Friday, May 13, 2011

So you say you want solar? Here's how it could work

Cities and counties in California's San Joaquin Valley want relief from crippling energy bills.

Like the rest of the nation, they’ve been hit hard by a sinking economy and increasing electric rates. At least the tornadoes, flooding and general havoc from winter storms left them alone.

An option looking increasingly bright is solar. But it’s a complex decision and not one that should be made without learning as much as possible.

The San Joaquin Valley Clean Energy Organization has a draft plan to explain solar options to cities, counties and school districts and help them save the most energy and money. The concept is one I've been thinking about for several months.

Of course, it's something on the drawing board. We're a small nonprofit without the ability to launch such ambitious project without funding. Tracking down some money will be my next step.

My thought is the utilities may like the idea since they need to draw a third of their energy from renewable resources by 2020. And solar companies may also like the idea. Perhaps we could put a consortium together and offer discounts for packaged projects.

Who knows?

It's working title is the Valley Solar Solutions Project, and it would involve creating an inventory of sites, assessing needs and determining what size solar facility would offset power costs based on a 12-month analysis of energy usage.

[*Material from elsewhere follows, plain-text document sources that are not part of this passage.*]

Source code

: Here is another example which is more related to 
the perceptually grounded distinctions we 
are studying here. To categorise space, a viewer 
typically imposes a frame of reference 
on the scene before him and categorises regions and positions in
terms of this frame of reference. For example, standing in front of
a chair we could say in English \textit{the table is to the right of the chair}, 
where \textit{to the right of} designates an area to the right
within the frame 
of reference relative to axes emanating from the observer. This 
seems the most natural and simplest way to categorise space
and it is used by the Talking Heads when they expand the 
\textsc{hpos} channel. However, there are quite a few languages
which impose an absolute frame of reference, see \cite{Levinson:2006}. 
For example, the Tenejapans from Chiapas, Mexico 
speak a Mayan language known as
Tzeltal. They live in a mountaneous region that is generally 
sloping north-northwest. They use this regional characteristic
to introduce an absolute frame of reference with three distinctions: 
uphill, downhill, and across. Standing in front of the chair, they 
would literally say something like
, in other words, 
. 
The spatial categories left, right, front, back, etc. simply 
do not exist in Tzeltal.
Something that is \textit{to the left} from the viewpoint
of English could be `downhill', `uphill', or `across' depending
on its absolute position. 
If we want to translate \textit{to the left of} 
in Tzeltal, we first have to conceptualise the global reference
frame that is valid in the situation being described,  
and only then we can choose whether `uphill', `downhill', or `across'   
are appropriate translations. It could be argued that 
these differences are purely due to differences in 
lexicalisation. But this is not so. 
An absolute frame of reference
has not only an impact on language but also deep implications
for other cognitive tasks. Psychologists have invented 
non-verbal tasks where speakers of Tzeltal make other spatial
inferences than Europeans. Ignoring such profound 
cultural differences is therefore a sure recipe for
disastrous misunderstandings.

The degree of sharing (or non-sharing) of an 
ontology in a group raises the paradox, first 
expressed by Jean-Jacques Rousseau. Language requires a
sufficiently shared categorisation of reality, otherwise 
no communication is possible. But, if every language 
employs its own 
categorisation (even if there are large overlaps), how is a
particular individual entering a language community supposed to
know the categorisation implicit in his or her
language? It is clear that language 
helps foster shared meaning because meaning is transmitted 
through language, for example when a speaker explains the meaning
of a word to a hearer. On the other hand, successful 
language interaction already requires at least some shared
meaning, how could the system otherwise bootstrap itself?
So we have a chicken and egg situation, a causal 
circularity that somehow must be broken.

In my dealings with officials administering American Reinvestment and Recovery Act grants, most just want the facts on solar: How much does it cost? Where would an array go? And how much does it save?

During a visit to a small city near Modesto, officials said just one of their water pumps consumes about $56,000 worth of electricity in a peak month. During the summer, the pump runs 24 hours a day to supply thirsty residents. A solar array at that pump could put a big dent into that electrical draw.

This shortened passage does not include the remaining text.